Marshall and West Virginia State can use the grant funding to develop laboratory facilities at both institutions and a virtual laboratory across both institutions, and to provide technical short courses for operators in the critical infrastructure industries, where the operators can learn from those laboratories how to defend the critical infrastructure equipment from cyber attacks.
Dr. Paulus Wahjudi, professor and chair of Marshall’s Department of Computer Sciences and Electrical Engineering, will serve as the site director at Marshall. The Principal Investigator (PI) for the grant proposal is Dr. David Dampier, dean of Marshall’s College of Engineering and Computer Sciences and director of Marshall’s Institute for Cyber Security.
“Cyberattacks on critical infrastructures can have a significant impact to vital services,” Wahjudi said. “Securing these systems requires understanding how internet-connected control systems work, how they are configured, and how they are accessed. We are excited to join with WVSU in providing the capability to train existing and future cyber security professionals to be able to better defend critical infrastructure.”
The cyber security of the state’s and nation’s critical infrastructure is of paramount importance,” said John Sammons, associate director of Marshall’s Institute for Cyber Security.
“Our day-to-day lives, business, and government rely on heavily these services,” Sammons said. “In addition, cyber attacks on these systems could produce catastrophic consequences in the real world. This could result not only in significant property damage but even the loss of life. Security of these systems will be a significant focus of the MU Institute for Cyber Security.”

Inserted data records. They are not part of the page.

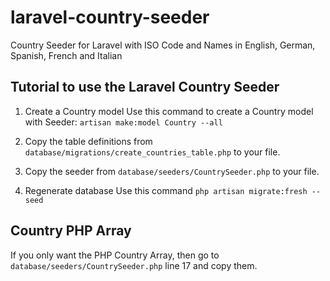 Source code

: # laravel-country-seeder
Country Seeder for Laravel with ISO Code and Names in English, German, Spanish, French and Italian

## Tutorial to use the Laravel Country Seeder

1. Create a Country model
Use this command to create a Country model with Seeder:
```artisan make:model Country --all```

2. Copy the table definitions from ```database/migrations/create_countries_table.php``` to your file.

3. Copy the seeder from ```database/seeders/CountrySeeder.php``` to your file.

4. Regenerate database
Use this command ```php artisan migrate:fresh --seed```

## Country PHP Array
If you only want the PHP Country Array, then go to ```database/seeders/CountrySeeder.php``` line 17 and copy them.

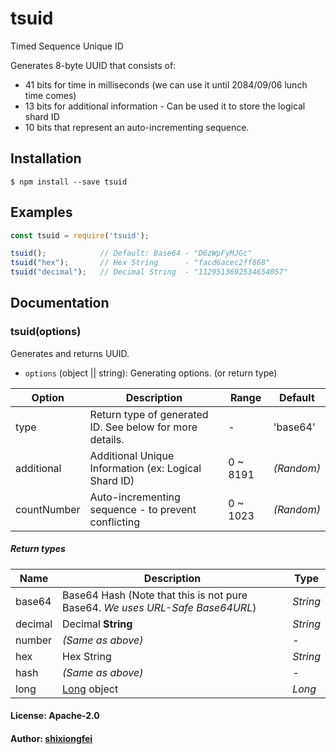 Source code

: # tsuid

Timed Sequence Unique ID

Generates 8-byte UUID that consists of:

- 41 bits for time in milliseconds (we can use it until 2084/09/06 lunch time comes)
- 13 bits for additional information - Can be used it to store the logical shard ID
- 10 bits that represent an auto-incrementing sequence.

## Installation

```
$ npm install --save tsuid
```

## Examples

```js
const tsuid = require('tsuid');

tsuid();            // Default: Base64 - "D6zWpFyMJGc"
tsuid("hex");       // Hex String      - "facd6acec2ff868"
tsuid("decimal");   // Decimal String  - "1129513692534654057"
```

## Documentation

### tsuid(options)

Generates and returns UUID.

* `options` (object || string): Generating options. (or return type)

Option      | Description                                                  | Range | Default
-------     | ------------------------------------------------------------ | ---- | ------
type        | Return type of generated ID. See below for more details. | - | 'base64'
additional  | Additional Unique Information (ex: Logical Shard ID) | 0 ~ 8191 | *(Random)*
countNumber | Auto-incrementing sequence - to prevent conflicting  | 0 ~ 1023 | *(Random)*

##### Return types

Name     | Description            | Type     |
---------| ---                    | ---      |
base64   | Base64 Hash (Note that this is not pure Base64. *We uses URL-Safe Base64URL*) | *String* |
decimal  | Decimal **String**     | *String* |
number   | *(Same as above)*        | -        |
hex      | Hex String             | *String* |
hash     | *(Same as above)*        | -        |
long     | [Long](https://github.com/dcodeIO/Long.js) object | *Long* |

#### License: Apache-2.0

#### Author: [shixiongfei](https://github.com/shixiongfei)
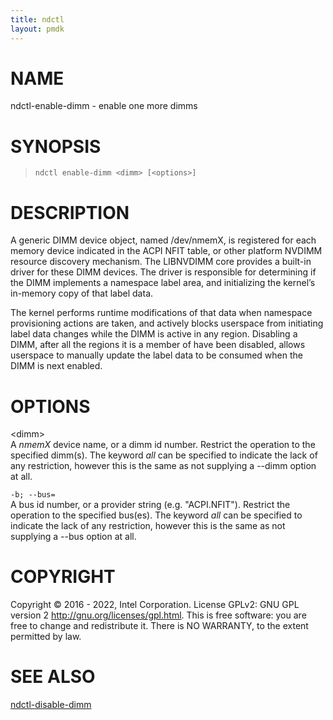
 ```yaml
---
title: ndctl
layout: pmdk
---
```


# NAME

ndctl-enable-dimm - enable one more dimms

# SYNOPSIS

>     ndctl enable-dimm <dimm> [<options>]

# DESCRIPTION

A generic DIMM device object, named /dev/nmemX, is registered for each
memory device indicated in the ACPI NFIT table, or other platform NVDIMM
resource discovery mechanism. The LIBNVDIMM core provides a built-in
driver for these DIMM devices. The driver is responsible for determining
if the DIMM implements a namespace label area, and initializing the
kernel’s in-memory copy of that label data.

The kernel performs runtime modifications of that data when namespace
provisioning actions are taken, and actively blocks userspace from
initiating label data changes while the DIMM is active in any region.
Disabling a DIMM, after all the regions it is a member of have been
disabled, allows userspace to manually update the label data to be
consumed when the DIMM is next enabled.

# OPTIONS

\<dimm>  
A *nmemX* device name, or a dimm id number. Restrict the operation to
the specified dimm(s). The keyword *all* can be specified to indicate
the lack of any restriction, however this is the same as not supplying a
--dimm option at all.

`-b; --bus=`  
A bus id number, or a provider string (e.g. "ACPI.NFIT"). Restrict the
operation to the specified bus(es). The keyword *all* can be specified
to indicate the lack of any restriction, however this is the same as not
supplying a --bus option at all.

# COPYRIGHT

Copyright © 2016 - 2022, Intel Corporation. License GPLv2: GNU GPL
version 2 <http://gnu.org/licenses/gpl.html>. This is free software: you
are free to change and redistribute it. There is NO WARRANTY, to the
extent permitted by law.

# SEE ALSO

[ndctl-disable-dimm](ndctl-disable-dimm.md)
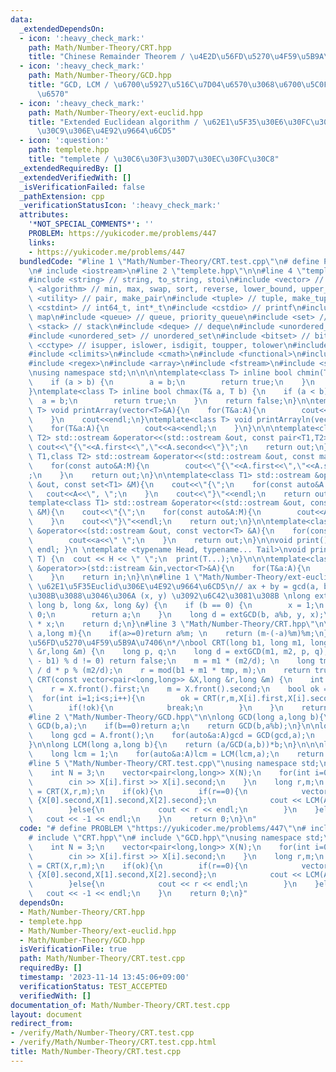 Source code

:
 ```yaml
---
data:
  _extendedDependsOn:
  - icon: ':heavy_check_mark:'
    path: Math/Number-Theory/CRT.hpp
    title: "Chinese Remainder Theorem / \u4E2D\u56FD\u5270\u4F59\u5B9A\u7406"
  - icon: ':heavy_check_mark:'
    path: Math/Number-Theory/GCD.hpp
    title: "GCD, LCM / \u6700\u5927\u516C\u7D04\u6570\u3068\u6700\u5C0F\u516C\u500D\
      \u6570"
  - icon: ':heavy_check_mark:'
    path: Math/Number-Theory/ext-euclid.hpp
    title: "Extended Euclidean algorithm / \u62E1\u5F35\u30E6\u30FC\u30AF\u30EA\u30C3\
      \u30C9\u306E\u4E92\u9664\u6CD5"
  - icon: ':question:'
    path: templete.hpp
    title: "templete / \u30C6\u30F3\u30D7\u30EC\u30FC\u30C8"
  _extendedRequiredBy: []
  _extendedVerifiedWith: []
  _isVerificationFailed: false
  _pathExtension: cpp
  _verificationStatusIcon: ':heavy_check_mark:'
  attributes:
    '*NOT_SPECIAL_COMMENTS*': ''
    PROBLEM: https://yukicoder.me/problems/447
    links:
    - https://yukicoder.me/problems/447
  bundledCode: "#line 1 \"Math/Number-Theory/CRT.test.cpp\"\n# define PROBLEM \"https://yukicoder.me/problems/447\"\
    \n# include <iostream>\n#line 2 \"templete.hpp\"\n\n#line 4 \"templete.hpp\"\n\
    #include <string> // string, to_string, stoi\n#include <vector> // vector\n#include\
    \ <algorithm> // min, max, swap, sort, reverse, lower_bound, upper_bound\n#include\
    \ <utility> // pair, make_pair\n#include <tuple> // tuple, make_tuple\n#include\
    \ <cstdint> // int64_t, int*_t\n#include <cstdio> // printf\n#include <map> //\
    \ map\n#include <queue> // queue, priority_queue\n#include <set> // set\n#include\
    \ <stack> // stack\n#include <deque> // deque\n#include <unordered_map> // unordered_map\n\
    #include <unordered_set> // unordered_set\n#include <bitset> // bitset\n#include\
    \ <cctype> // isupper, islower, isdigit, toupper, tolower\n#include <iomanip>\n\
    #include <climits>\n#include <cmath>\n#include <functional>\n#include <numeric>\n\
    #include <regex>\n#include <array>\n#include <fstream>\n#include <sstream>\n\n\
    \nusing namespace std;\n\n\n\ntemplate<class T> inline bool chmin(T& a, T b) {\n\
    \    if (a > b) {\n        a = b;\n        return true;\n    }\n    return false;\n\
    }\ntemplate<class T> inline bool chmax(T& a, T b) {\n    if (a < b) {\n      \
    \  a = b;\n        return true;\n    }\n    return false;\n}\n\ntemplate<class\
    \ T> void printArray(vector<T>&A){\n    for(T&a:A){\n        cout<<a<<\" \";\n\
    \    }\n    cout<<endl;\n}\ntemplate<class T> void printArrayln(vector<T>&A){\n\
    \    for(T&a:A){\n        cout<<a<<endl;\n    }\n}\n\n\ntemplate<class T1,class\
    \ T2> std::ostream &operator<<(std::ostream &out, const pair<T1,T2> &A){\n   \
    \ cout<<\"{\"<<A.first<<\",\"<<A.second<<\"}\";\n    return out;\n}\n\ntemplate<class\
    \ T1,class T2> std::ostream &operator<<(std::ostream &out, const map<T1,T2> &M){\n\
    \    for(const auto&A:M){\n        cout<<\"{\"<<A.first<<\",\"<<A.second<<\"}\"\
    ;\n    }\n    return out;\n}\n\ntemplate<class T1> std::ostream &operator<<(std::ostream\
    \ &out, const set<T1> &M){\n    cout<<\"{\";\n    for(const auto&A:M){\n     \
    \   cout<<A<<\", \";\n    }\n    cout<<\"}\"<<endl;\n    return out;\n}\n\n\n\
    template<class T1> std::ostream &operator<<(std::ostream &out, const multiset<T1>\
    \ &M){\n    cout<<\"{\";\n    for(const auto&A:M){\n        cout<<A<<\", \";\n\
    \    }\n    cout<<\"}\"<<endl;\n    return out;\n}\n\ntemplate<class T> std::ostream\
    \ &operator<<(std::ostream &out, const vector<T> &A){\n    for(const T &a:A){\n\
    \        cout<<a<<\" \";\n    }\n    return out;\n}\n\nvoid print() { cout <<\
    \ endl; }\n \ntemplate <typename Head, typename... Tail>\nvoid print(Head H, Tail...\
    \ T) {\n  cout << H << \" \";\n  print(T...);\n}\n\n\ntemplate<class T> std::istream\
    \ &operator>>(std::istream &in,vector<T>&A){\n    for(T&a:A){\n        std::cin>>a;\n\
    \    }\n    return in;\n}\n\n#line 1 \"Math/Number-Theory/ext-euclid.hpp\"\n//\
    \ \u62E1\u5F35Euclid\u306E\u4E92\u9664\u6CD5\n// ax + by = gcd(a, b) \u3068\u306A\
    \u308B\u3088\u3046\u306A (x, y) \u3092\u6C42\u3081\u308B \nlong extGCD(long a,\
    \ long b, long &x, long &y) {\n    if (b == 0) {\n        x = 1;\n        y =\
    \ 0;\n        return a;\n    }\n    long d = extGCD(b, a%b, y, x);\n    y -= a/b\
    \ * x;\n    return d;\n}\n#line 3 \"Math/Number-Theory/CRT.hpp\"\n\nlong mod(long\
    \ a,long m){\n    if(a>=0)return a%m; \n    return (m-(-a)%m)%m;\n}\n\n/*\n\u4E2D\
    \u56FD\u5270\u4F59\u5B9A\u7406\n*/\nbool CRT(long b1, long m1, long b2, long m2,long\
    \ &r,long &m) {\n    long p, q;\n    long d = extGCD(m1, m2, p, q);\n    if ((b2\
    \ - b1) % d != 0) return false;\n    m = m1 * (m2/d); \n    long tmp = (b2 - b1)\
    \ / d * p % (m2/d);\n    r = mod(b1 + m1 * tmp, m);\n    return true;\n}\n\nbool\
    \ CRT(const vector<pair<long,long>> &X,long &r,long &m) {\n    int s = X.size();\n\
    \    r = X.front().first;\n    m = X.front().second;\n    bool ok = true;\n  \
    \  for(int i=1;i<s;i++){\n        ok = CRT(r,m,X[i].first,X[i].second,r,m);\n\
    \        if(!ok){\n            break;\n        }\n    }\n    return ok;\n}\n\n\
    #line 2 \"Math/Number-Theory/GCD.hpp\"\n\nlong GCD(long a,long b){\n    if(a<b)return\
    \ GCD(b,a);\n    if(b==0)return a;\n    return GCD(b,a%b);\n}\n\nlong GCD(vector<long>&A){\n\
    \    long gcd = A.front();\n    for(auto&a:A)gcd = GCD(gcd,a);\n    return gcd;\n\
    }\n\nlong LCM(long a,long b){\n    return (a/GCD(a,b))*b;\n}\n\n\nlong LCM(vector<long>&A){\n\
    \    long lcm = 1;\n    for(auto&a:A)lcm = LCM(lcm,a);\n    return lcm;\n}\n\n\
    #line 5 \"Math/Number-Theory/CRT.test.cpp\"\nusing namespace std;\n\nint main(){\n\
    \    int N = 3;\n    vector<pair<long,long>> X(N);\n    for(int i=0;i<N;i++){\n\
    \        cin >> X[i].first >> X[i].second;\n    }\n    long r,m;\n    bool ok\
    \ = CRT(X,r,m);\n    if(ok){\n        if(r==0){\n            vector<long> A =\
    \ {X[0].second,X[1].second,X[2].second};\n            cout << LCM(A) << endl;\n\
    \        }else{\n            cout << r << endl;\n        }\n    }else{\n     \
    \   cout << -1 << endl;\n    }\n    return 0;\n}\n"
  code: "# define PROBLEM \"https://yukicoder.me/problems/447\"\n# include <iostream>\n\
    # include \"CRT.hpp\"\n# include \"GCD.hpp\"\nusing namespace std;\n\nint main(){\n\
    \    int N = 3;\n    vector<pair<long,long>> X(N);\n    for(int i=0;i<N;i++){\n\
    \        cin >> X[i].first >> X[i].second;\n    }\n    long r,m;\n    bool ok\
    \ = CRT(X,r,m);\n    if(ok){\n        if(r==0){\n            vector<long> A =\
    \ {X[0].second,X[1].second,X[2].second};\n            cout << LCM(A) << endl;\n\
    \        }else{\n            cout << r << endl;\n        }\n    }else{\n     \
    \   cout << -1 << endl;\n    }\n    return 0;\n}"
  dependsOn:
  - Math/Number-Theory/CRT.hpp
  - templete.hpp
  - Math/Number-Theory/ext-euclid.hpp
  - Math/Number-Theory/GCD.hpp
  isVerificationFile: true
  path: Math/Number-Theory/CRT.test.cpp
  requiredBy: []
  timestamp: '2023-11-14 13:45:06+09:00'
  verificationStatus: TEST_ACCEPTED
  verifiedWith: []
documentation_of: Math/Number-Theory/CRT.test.cpp
layout: document
redirect_from:
- /verify/Math/Number-Theory/CRT.test.cpp
- /verify/Math/Number-Theory/CRT.test.cpp.html
title: Math/Number-Theory/CRT.test.cpp
---
```


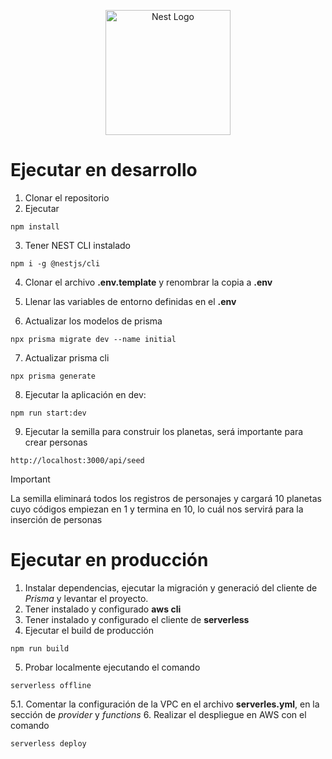 <p align="center">
  <a href="http://nestjs.com/" target="blank"><img src="https://nestjs.com/img/logo-small.svg" width="200" alt="Nest Logo" /></a>
</p>

# Ejecutar en desarrollo

1. Clonar el repositorio
2. Ejecutar
```
npm install
```
3. Tener NEST CLI instalado
```
npm i -g @nestjs/cli
```
4. Clonar el archivo __.env.template__ y renombrar la copia a __.env__

5. Llenar las variables de entorno definidas en el __.env__

6. Actualizar los modelos de prisma
```
npx prisma migrate dev --name initial
```

7. Actualizar prisma cli
```
npx prisma generate
```

8. Ejecutar la aplicación en dev:
```
npm run start:dev
```

9. Ejecutar la semilla para construir los planetas, será importante para crear personas
```
http://localhost:3000/api/seed
```

> [!IMPORTANT]
> La semilla eliminará todos los registros de personajes y cargará 10 planetas cuyo códigos empiezan en 1 y termina en 10, lo cuál nos servirá para la inserción de personas

# Ejecutar en producción
1. Instalar dependencias, ejecutar la migración y generació del cliente de *Prisma* y levantar el proyecto.
2. Tener instalado y configurado __aws cli__
3. Tener instalado y configurado el cliente de __serverless__
4. Ejecutar el build de producción
```
npm run build
```
5. Probar localmente ejecutando el comando
```
serverless offline
```
5.1. Comentar la configuración de la VPC en el archivo __serverles.yml__, en la sección de *provider* y *functions*
6. Realizar el despliegue en AWS con el comando
```
serverless deploy
``` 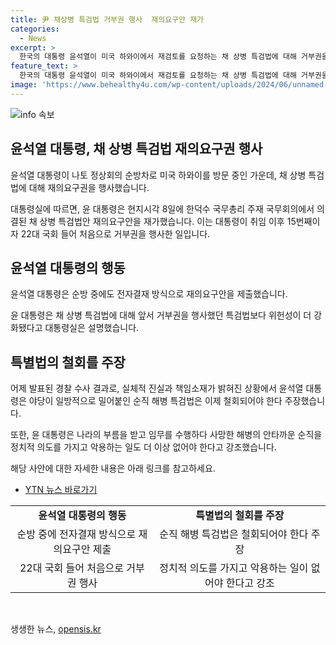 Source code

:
 ```yaml
---
title: 尹 채상병 특검법 거부권 행사  재의요구안 재가
categories:
  - News
excerpt: >
  한국의 대통령 윤석열이 미국 하와이에서 재검토를 요청하는 채 상병 특검법에 대해 거부권을 행사했습니다. 이는 어제 발표된 경찰 수사 결과를 받아들이고, 순직 해병의 존엄성을 지키기 위한 조치로 받아들여집니다. 또한, 그는 취임 이후 15번째, 국회 들어 처음으로 거부권을 행사한 것으로 알려졌으며, 이는 전자결재 방식을 통해 이루어졌다고 합니다.
feature_text: >
  한국의 대통령 윤석열이 미국 하와이에서 재검토를 요청하는 채 상병 특검법에 대해 거부권을 행사했습니다. 이는 어제 발표된 경찰 수사 결과를 받아들이고, 순직 해병의 존엄성을 지키기 위한 조치로 받아들여집니다. 또한, 그는 취임 이후 15번째, 국회 들어 처음으로 거부권을 행사한 것으로 알려졌으며, 이는 전자결재 방식을 통해 이루어졌다고 합니다.
image: 'https://www.behealthy4u.com/wp-content/uploads/2024/06/unnamed-file.png'
---
```


<p><img src="https://www.behealthy4u.com/wp-content/uploads/2024/06/unnamed-file.png" alt="info 속보" /></p>

<h2>윤석열 대통령, 채 상병 특검법 재의요구권 행사</h2>

<p>윤석열 대통령이 나토 정상회의 순방차로 미국 하와이를 방문 중인 가운데, 채 상병 특검법에 대해 재의요구권을 행사했습니다.</p>

<p data-ke-size="size16">대통령실에 따르면, 윤 대통령은 현지시각 8일에 한덕수 국무총리 주재 국무회의에서 의결된 채 상병 특검법안 재의요구안을 재가했습니다. 이는 대통령이 취임 이후 15번째이자 22대 국회 들어 처음으로 거부권을 행사한 일입니다.</p>

<h2 data-ke-size="size26">윤석열 대통령의 행동</h2>

<p>윤석열 대통령은 순방 중에도 전자결재 방식으로 재의요구안을 제출했습니다.</p>

<p data-ke-size="size16">윤 대통령은 채 상병 특검법에 대해 앞서 거부권을 행사했던 특검법보다 위헌성이 더 강화됐다고 대통령실은 설명했습니다.</p>

<h2 data-ke-size="size26">특별법의 철회를 주장</h2>

<p>어제 발표된 경찰 수사 결과로, 실체적 진실과 책임소재가 밝혀진 상황에서 윤석열 대통령은 야당이 일방적으로 밀어붙인 순직 해병 특검법은 이제 철회되어야 한다 주장했습니다.</p>

<p data-ke-size="size16">또한, 윤 대통령은 나라의 부름을 받고 임무를 수행하다 사망한 해병의 안타까운 순직을 정치적 의도를 가지고 악용하는 일도 더 이상 없어야 한다고 강조했습니다.</p>

<p>해당 사안에 대한 자세한 내용은 아래 링크를 참고하세요.</p>

<ul>
  <li><a href="https://www.ytn.co.kr/">YTN 뉴스 바로가기</a></li>
</ul>

<table>
  <tr>
    <td style="text-align: center; height: 17px;"><b>윤석열 대통령의 행동</b></td>
    <td style="text-align: center; height: 17px;"><b>특별법의 철회를 주장</b></td>
  </tr>
  <tr>
    <td style="text-align: center; height: 17px;">순방 중에 전자결재 방식으로 재의요구안 제출</td>
    <td style="text-align: center; height: 17px;">순직 해병 특검법은 철회되어야 한다 주장</td>
  </tr>
  <tr>
    <td style="text-align: center; height: 17px;">22대 국회 들어 처음으로 거부권 행사</td>
    <td style="text-align: center; height: 17px;">정치적 의도를 가지고 악용하는 일이 없어야 한다고 강조</td>
  </tr>
</table>

<p data-ke-size="size16">&nbsp;</p>
생생한 뉴스, <a href="https://opensis.kr" rel="dofollow">opensis.kr</a>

Among those involved with the project from WVSU are Dr. Naveed Zaman, dean of WVSU’s College of Natural Sciences and Mathematics, who will serve as administrative lead; Dr. Ali Alsinayyid and Dr. Heng Wu, assistant professors of computer science who will be faculty researchers; and Dr. Michael Anderson, professor of mathematics, who will provide technical support.
“I am thrilled about this partnership,” Zaman said. “This grant enhances cybersecurity research capacity at WVSU, complements our cybersecurity education by providing experiential learning opportunities to our graduate and undergraduate students, strengthens West Virginia’s critical cyber infrastructures, and establishes a strategic partnership between WVSU and MU. I look forward to working with Dean Dampier and the MU team to make it a success for both institutions and the state of West Virginia.”
WVSU faculty members are “excited to partner with the faculty at Marshall University to strengthen the research programs and create opportunities for students at both institutions,” said Dr. Xiaohong Zhang, chair of WVSU’s Department of Mathematics and Computer Science. “We expect this project to lay a foundation for a long-lasting partnership between the two departments.”